In the radiation protection approach to risk assessment, it is assumed that cancer induction follows low-level radiation exposure in a probabilistic way. The stochastic model underlying all present risk assessment methods derives risks from cancer incidence frequencies in exposed populations and associates disease outcomes totally with the level of exposure to an environmental source. Exposure is the risk factor that affects the probability of the disease outcome. But cancer risk also reflects pre-existing underlying genetic predisposition (genetic risk factors) in individuals who are exposed. The distribution of genetic risk factors in time and space is governed by the biological and social processes involved in reproduction (biological risk factors). To include both genetic and biological risk factors in cancer risk assessment, a genetic cancer risk factors model must be developed. We tested the plausibility of the genetic cancer risk factors model by surveying all genetic disorders associated with cancer in the Online Mendelian Inheritance in Man database, determined the gene map location, if known, and attached DNA sequence information if it was available.
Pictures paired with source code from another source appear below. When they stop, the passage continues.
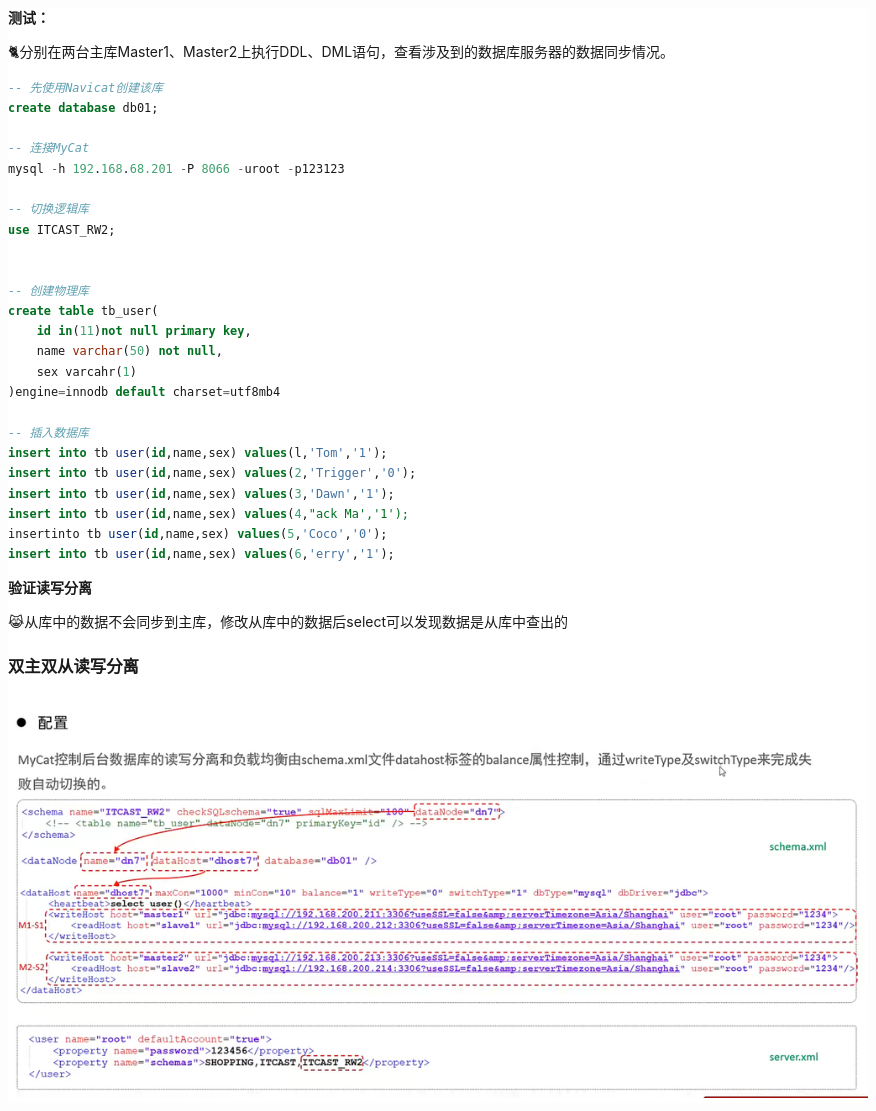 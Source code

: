 **测试：**

:cat2:分别在两台主库Master1、Master2上执行DDL、DML语句，查看涉及到的数据库服务器的数据同步情况。

```sql
-- 先使用Navicat创建该库
create database db01;

-- 连接MyCat
mysql -h 192.168.68.201 -P 8066 -uroot -p123123

-- 切换逻辑库
use ITCAST_RW2;


-- 创建物理库
create table tb_user(
	id in(11)not null primary key,
	name varchar(50) not null,
	sex varcahr(1)
)engine=innodb default charset=utf8mb4

-- 插入数据库
insert into tb user(id,name,sex) values(l,'Tom','1');
insert into tb user(id,name,sex) values(2,'Trigger','0');
insert into tb user(id,name,sex) values(3,'Dawn','1');
insert into tb user(id,name,sex) values(4,"ack Ma','1');
insertinto tb user(id,name,sex) values(5,'Coco','0');
insert into tb user(id,name,sex) values(6,'erry','1');
```

**验证读写分离**

:joy_cat:从库中的数据不会同步到主库，修改从库中的数据后select可以发现数据是从库中查出的

### 双主双从读写分离

![img](assets\8536419478.png)
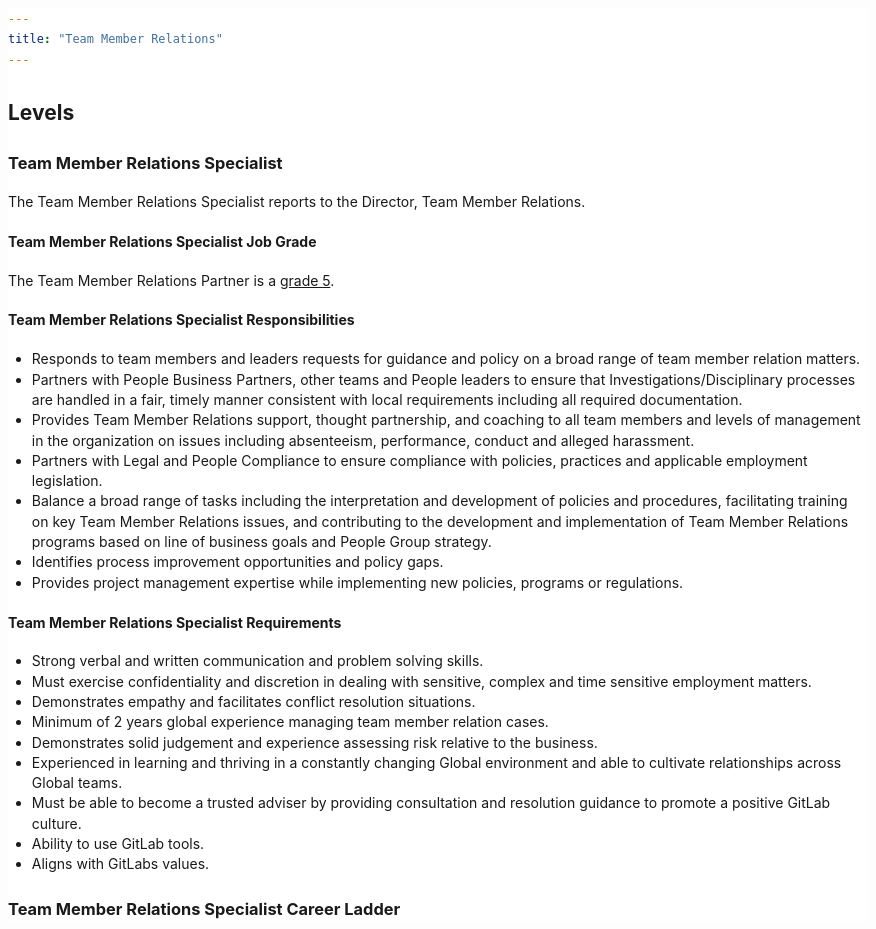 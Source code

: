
 ```yaml
---
title: "Team Member Relations"
---
```


## Levels

### Team Member Relations Specialist

The Team Member Relations Specialist reports to the Director, Team Member Relations.

#### Team Member Relations Specialist Job Grade

The Team Member Relations Partner is a [grade 5](https://about.gitlab.com/handbook/total-rewards/compensation/compensation-calculator/#gitlab-job-grades).

#### Team Member Relations Specialist Responsibilities

- Responds to team members and leaders requests for guidance and policy on a broad range of team member relation matters.  
- Partners with People Business Partners, other teams and People leaders to ensure that Investigations/Disciplinary processes are handled in a fair, timely manner consistent with local requirements including all required documentation.
- Provides Team Member Relations support, thought partnership, and coaching to all team members and levels of management in the organization on issues including absenteeism, performance, conduct and alleged harassment.
- Partners with Legal and People Compliance to ensure compliance with policies, practices and applicable employment legislation.
- Balance a broad range of tasks including the interpretation and development of policies and procedures, facilitating training on key Team Member Relations issues, and contributing to the development and implementation of Team Member Relations programs based on line of business goals and People Group strategy.
- Identifies process improvement opportunities and policy gaps.
- Provides project management expertise while implementing new policies, programs or regulations.  

#### Team Member Relations Specialist Requirements

- Strong verbal and written communication and problem solving skills.
- Must exercise confidentiality and discretion in dealing with sensitive, complex and time sensitive employment matters.
- Demonstrates empathy and facilitates conflict resolution situations.
- Minimum of 2 years global experience managing team member relation cases.
- Demonstrates solid judgement and experience assessing risk relative to the business.
- Experienced in learning and thriving in a constantly changing Global environment and able to cultivate relationships across Global teams.
- Must be able to become a trusted adviser by providing consultation and resolution guidance to promote a positive GitLab culture.
- Ability to use GitLab tools.  
- Aligns with GitLabs values.  

### Team Member Relations Specialist Career Ladder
We found 641 genetic disorders associated with cancer, of which 495 have been mapped into about 120 clusters on the human genome, and of which DNA sequence data are at least partially available for 253. From the molecular variants of various cancer risk genes that have been described, and from the breeding patterns that determine carrier frequencies in the population, we deduce that significant numbers of members of the population may carry such genes. If such carriers differ in radiogenic cancer risk from non-carriers in the population, then their variability needs to be taken into account in risk assessment models.